**RECORD EXCERPTS:**
↓↓↓
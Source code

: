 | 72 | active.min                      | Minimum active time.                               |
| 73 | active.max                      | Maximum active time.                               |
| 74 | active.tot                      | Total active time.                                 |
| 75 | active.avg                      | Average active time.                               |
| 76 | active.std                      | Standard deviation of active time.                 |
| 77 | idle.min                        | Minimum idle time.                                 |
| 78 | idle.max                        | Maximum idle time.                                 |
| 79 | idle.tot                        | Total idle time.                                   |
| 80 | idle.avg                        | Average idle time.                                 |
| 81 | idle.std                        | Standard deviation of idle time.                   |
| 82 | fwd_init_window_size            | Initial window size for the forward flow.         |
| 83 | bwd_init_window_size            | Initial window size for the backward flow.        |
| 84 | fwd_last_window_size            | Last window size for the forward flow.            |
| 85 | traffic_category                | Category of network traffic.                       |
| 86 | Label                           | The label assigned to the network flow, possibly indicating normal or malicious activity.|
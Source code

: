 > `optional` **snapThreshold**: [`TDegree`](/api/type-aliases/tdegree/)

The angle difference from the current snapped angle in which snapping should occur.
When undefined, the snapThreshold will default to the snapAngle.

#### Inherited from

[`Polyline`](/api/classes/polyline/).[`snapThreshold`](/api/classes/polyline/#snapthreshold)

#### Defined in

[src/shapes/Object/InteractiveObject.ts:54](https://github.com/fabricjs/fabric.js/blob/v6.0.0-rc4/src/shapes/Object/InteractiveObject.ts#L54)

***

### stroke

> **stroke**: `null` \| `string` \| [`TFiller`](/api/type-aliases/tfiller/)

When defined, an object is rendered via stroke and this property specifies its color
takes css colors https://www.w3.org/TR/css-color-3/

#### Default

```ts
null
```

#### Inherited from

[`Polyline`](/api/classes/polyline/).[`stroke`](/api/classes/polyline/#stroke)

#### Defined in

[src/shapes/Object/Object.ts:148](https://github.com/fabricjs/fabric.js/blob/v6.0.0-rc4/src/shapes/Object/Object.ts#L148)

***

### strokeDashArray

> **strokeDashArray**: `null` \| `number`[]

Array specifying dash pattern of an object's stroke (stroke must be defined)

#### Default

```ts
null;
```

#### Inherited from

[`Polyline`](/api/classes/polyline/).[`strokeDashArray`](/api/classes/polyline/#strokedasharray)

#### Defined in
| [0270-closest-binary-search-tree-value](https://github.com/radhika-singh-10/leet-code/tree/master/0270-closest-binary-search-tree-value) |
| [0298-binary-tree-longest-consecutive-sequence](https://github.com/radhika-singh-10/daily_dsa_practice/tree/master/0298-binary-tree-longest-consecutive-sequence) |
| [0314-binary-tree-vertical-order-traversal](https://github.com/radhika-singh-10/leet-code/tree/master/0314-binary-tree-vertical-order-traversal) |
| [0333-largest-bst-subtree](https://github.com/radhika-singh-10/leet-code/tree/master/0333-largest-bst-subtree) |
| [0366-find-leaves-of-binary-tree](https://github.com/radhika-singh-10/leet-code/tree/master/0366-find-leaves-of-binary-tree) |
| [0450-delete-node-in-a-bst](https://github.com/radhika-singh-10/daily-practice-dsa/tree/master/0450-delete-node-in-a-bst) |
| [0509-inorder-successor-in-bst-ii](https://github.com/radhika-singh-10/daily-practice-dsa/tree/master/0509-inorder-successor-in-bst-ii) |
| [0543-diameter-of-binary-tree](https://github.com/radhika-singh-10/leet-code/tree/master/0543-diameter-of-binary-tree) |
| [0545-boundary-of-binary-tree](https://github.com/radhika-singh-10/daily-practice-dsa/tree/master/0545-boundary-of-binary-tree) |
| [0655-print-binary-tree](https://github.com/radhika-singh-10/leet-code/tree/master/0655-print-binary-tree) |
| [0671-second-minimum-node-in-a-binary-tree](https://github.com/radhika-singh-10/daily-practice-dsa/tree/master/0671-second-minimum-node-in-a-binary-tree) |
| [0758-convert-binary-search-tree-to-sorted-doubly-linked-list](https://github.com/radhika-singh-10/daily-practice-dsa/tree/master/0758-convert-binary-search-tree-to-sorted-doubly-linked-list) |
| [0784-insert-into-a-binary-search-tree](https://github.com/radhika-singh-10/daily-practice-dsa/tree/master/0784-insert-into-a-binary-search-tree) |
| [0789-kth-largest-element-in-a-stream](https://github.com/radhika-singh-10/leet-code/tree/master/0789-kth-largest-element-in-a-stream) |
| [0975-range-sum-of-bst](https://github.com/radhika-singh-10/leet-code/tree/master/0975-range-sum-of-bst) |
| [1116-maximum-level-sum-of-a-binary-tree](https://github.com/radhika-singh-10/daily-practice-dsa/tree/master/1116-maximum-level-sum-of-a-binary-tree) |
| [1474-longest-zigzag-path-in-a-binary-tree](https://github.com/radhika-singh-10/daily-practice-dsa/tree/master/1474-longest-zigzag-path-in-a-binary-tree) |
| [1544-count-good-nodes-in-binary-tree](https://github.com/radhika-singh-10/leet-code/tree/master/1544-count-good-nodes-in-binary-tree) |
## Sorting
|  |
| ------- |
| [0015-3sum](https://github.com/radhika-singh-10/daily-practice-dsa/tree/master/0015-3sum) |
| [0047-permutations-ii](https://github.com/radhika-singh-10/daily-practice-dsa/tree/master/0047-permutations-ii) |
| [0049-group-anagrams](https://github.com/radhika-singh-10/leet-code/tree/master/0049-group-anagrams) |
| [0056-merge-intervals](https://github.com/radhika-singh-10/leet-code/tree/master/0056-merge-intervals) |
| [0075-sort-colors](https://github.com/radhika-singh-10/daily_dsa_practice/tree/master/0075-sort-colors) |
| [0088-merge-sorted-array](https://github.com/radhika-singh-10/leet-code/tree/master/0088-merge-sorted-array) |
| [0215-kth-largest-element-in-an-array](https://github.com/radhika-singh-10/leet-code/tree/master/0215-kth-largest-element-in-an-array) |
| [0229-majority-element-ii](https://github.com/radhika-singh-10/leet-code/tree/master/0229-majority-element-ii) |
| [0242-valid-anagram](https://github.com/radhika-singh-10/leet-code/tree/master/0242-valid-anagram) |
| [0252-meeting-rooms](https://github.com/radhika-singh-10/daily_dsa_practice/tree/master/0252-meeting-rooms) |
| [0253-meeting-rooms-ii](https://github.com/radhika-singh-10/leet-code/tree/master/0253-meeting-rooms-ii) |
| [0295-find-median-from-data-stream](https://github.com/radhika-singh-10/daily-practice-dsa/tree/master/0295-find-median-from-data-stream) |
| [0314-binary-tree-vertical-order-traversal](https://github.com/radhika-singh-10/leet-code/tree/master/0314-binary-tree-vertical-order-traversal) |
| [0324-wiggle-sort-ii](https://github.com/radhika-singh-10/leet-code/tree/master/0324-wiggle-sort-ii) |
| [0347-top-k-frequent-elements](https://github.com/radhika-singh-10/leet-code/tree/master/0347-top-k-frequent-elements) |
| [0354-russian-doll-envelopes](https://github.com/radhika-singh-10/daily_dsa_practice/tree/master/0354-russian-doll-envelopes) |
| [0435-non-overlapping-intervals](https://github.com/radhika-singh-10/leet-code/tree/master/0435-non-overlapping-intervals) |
↑↑↑
**TASK REQUIREMENTS:** Reproduce the records above exactly, from the first line through the line containing "75 | active.avg", and output nothing else.

**EXERCISE RESPONSE:**
Source code

: | 72 | active.min                      | Minimum active time.                               |
| 73 | active.max                      | Maximum active time.                               |
| 74 | active.tot                      | Total active time.                                 |
| 75 | active.avg                      | Average active time.                               |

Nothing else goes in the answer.